Indexes are a very important part of databases and are used frequently to speed up access to particular data item or items. So before working with indexes, it is important to understand how indexes work behind the scene and what is the data structure that is used to store these indexes, because unless you understand the inner working of an index, you will never be able to fully harness its power.

B+tree Indexes

Indexes are stored on disk in the form of a data structure known as B+tree. B+tree is in many ways similar to a binary search tree. B+tree follows on the same structure as of a binary search tree, in that each key in a node has all key values less than the key as its left children, and all key values more than the key as its right children.
But there are some very important differences,

  • B+tree can have more than 1 keys in a node, in fact thousands of keys is seen typically stored in a node and hence, the branching factor of a B+tree is very large and that allows the B+trees to be a lot shallower as compared to their binary search tree counterparts.
  • B+trees have all the key values in their leaf nodes. All the leaf nodes of a B+tree are at the same height, which implies that every index lookup will take same number of B+tree lookups to find a value.
  • Within a B+tree all leaf nodes are linked together in a linked-listed, left to right, and since the values at the leaf nodes are sorted, so range lookups are very efficient.

A typical B+tree

Following is a typical B+tree:

If you need more information on B+trees, you can have a detailed look at the article available on Wikipedia.

Why use B+tree?

B+tree is used for an obvious reason and that is speed. As we know that there are space limitations when it comes to memory, and not all of the data can reside in memory, and hence majority of the data has to be saved on disk. Disk as we know is a lot slower as compared to memory because it has moving parts. So if there were no tree structure to do the lookup, then to find a value in a database, the DBMS would have to do a sequential scan of all the records. Now imagine a data size of a billion rows, and you can clearly see that sequential scan is going to take very long.
But with B+tree, its possible to store a billion key values (with pointers to billion rows) at a height of 3, 4 or 5, so that every key lookup out of the billion keys is going to take 3, 4 or 5 disk accesses, which is a huge saving.

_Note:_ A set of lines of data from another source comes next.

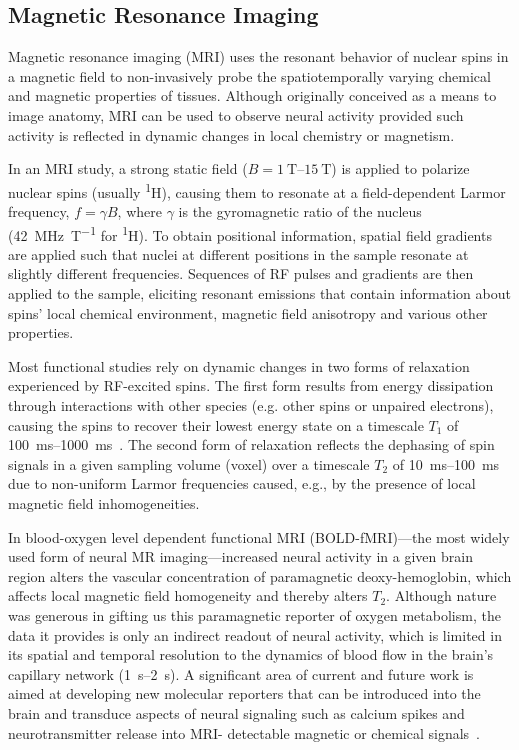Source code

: \subsection{Magnetic Resonance Imaging}

Magnetic resonance imaging (MRI) uses the resonant behavior of nuclear spins in a magnetic field to non-invasively probe the spatiotemporally varying chemical and magnetic properties of tissues.
Although originally conceived as a means to image anatomy, MRI can be used to observe neural activity provided such activity is reflected in dynamic changes in local chemistry or magnetism.

In an MRI study, a strong static field ($B = \SIrange{1}{15}{\tesla}$) is applied to polarize nuclear spins (usually \textsuperscript{1}H), causing them to resonate at a field-dependent Larmor frequency, $f=\gamma B$, where $\gamma$ is the gyromagnetic ratio of the nucleus (\SI{42}{\MHz\per\tesla} for \textsuperscript{1}H). %
To obtain positional information, spatial field gradients are applied such that nuclei at different positions in the sample resonate at slightly different frequencies.
Sequences of RF pulses and gradients are then applied to the sample, eliciting resonant emissions that contain information about spins' local chemical environment, magnetic field anisotropy and various other properties.

Most functional studies rely on dynamic changes in two forms of relaxation experienced by RF-excited spins.
The first form results from energy dissipation through interactions with other species (e.g. other spins or unpaired electrons), causing the spins to recover their lowest energy state on a timescale $T_1$ of \SIrange{100}{1000}{\milli\second}~\cite{rooney07}.
The second form of relaxation reflects the dephasing of spin signals in a given sampling volume (voxel) over a timescale $T_2$ of \SIrange{10}{100}{\milli\second}~\cite{deichmann95} due to non-uniform Larmor frequencies caused, e.g., by the presence of local magnetic field inhomogeneities.

In blood-oxygen level dependent functional MRI (BOLD-fMRI)---the most widely used form of neural MR imaging---increased neural activity in a given brain region alters the vascular concentration of paramagnetic deoxy-hemoglobin, which affects local magnetic field homogeneity and thereby alters $T_2$.
Although nature was generous in gifting us this paramagnetic reporter of oxygen metabolism, the data it provides is only an indirect readout of neural activity, which is limited in its spatial and temporal resolution to the dynamics of blood flow in the brain's capillary network (\SIrange{1}{2}{\second}).
A significant area of current and future work is aimed at developing new molecular reporters that can be introduced into the brain and transduce aspects of neural signaling such as calcium spikes and neurotransmitter release into MRI- detectable magnetic or chemical signals~\cite{shapiro10,koretsky12,hsieh12}.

The reason why B+tree is chosen over other tree structures is that B+trees tend to be very shallow, and since every lookup translates to a disk access, the number of disk accesses required to fetch a value is directly proportional to the height of the tree, so the shallower the tree, the less number of disk accesses.

How is B+tree structured?

B+trees are normally structured in such a way that the size of a node is chosen according to the page size. Why? Because whenever data is accessed on disk, instead of reading a few bits, a whole page of data is read, because that is much cheaper.
Let us look at an example,
Consider InnoDB whose page size is 16KB and suppose we have an index on a integer column of size 4bytes, so a node can contain at most 16 * 1024 / 4 = 4096 keys, and a node can have at most 4097 children.
So for a B+tree of height 1, the root node has 4096 keys and the nodes at height 1 (the leaf nodes) have 4096 * 4097 = 16781312 key values.
This goes to show the effectiveness of a B+tree index, more than 16 million key values can be stored in a B+tree of height 1 and every key value can be accessed in exactly 2 lookups.

How important is the size of the index values?

As can be seen from the above example, the size of the index values plays a very important role for the following reasons:

  • The longer the index, the less number of values that can fit in a node, and hence the more the height of the B+tree.
  • The more the height of the tree, the more disk accesses are needed.
  • The more the disk accesses the less the performance.

So the size of the index values have a direct bearing on performance!

I hope you have understood how B+tree indexes work and how they are used to improve the performance of lookups. I hope you have also understood how important it is to keep the height of the B+tree smaller so as to reduce the number of disk accesses.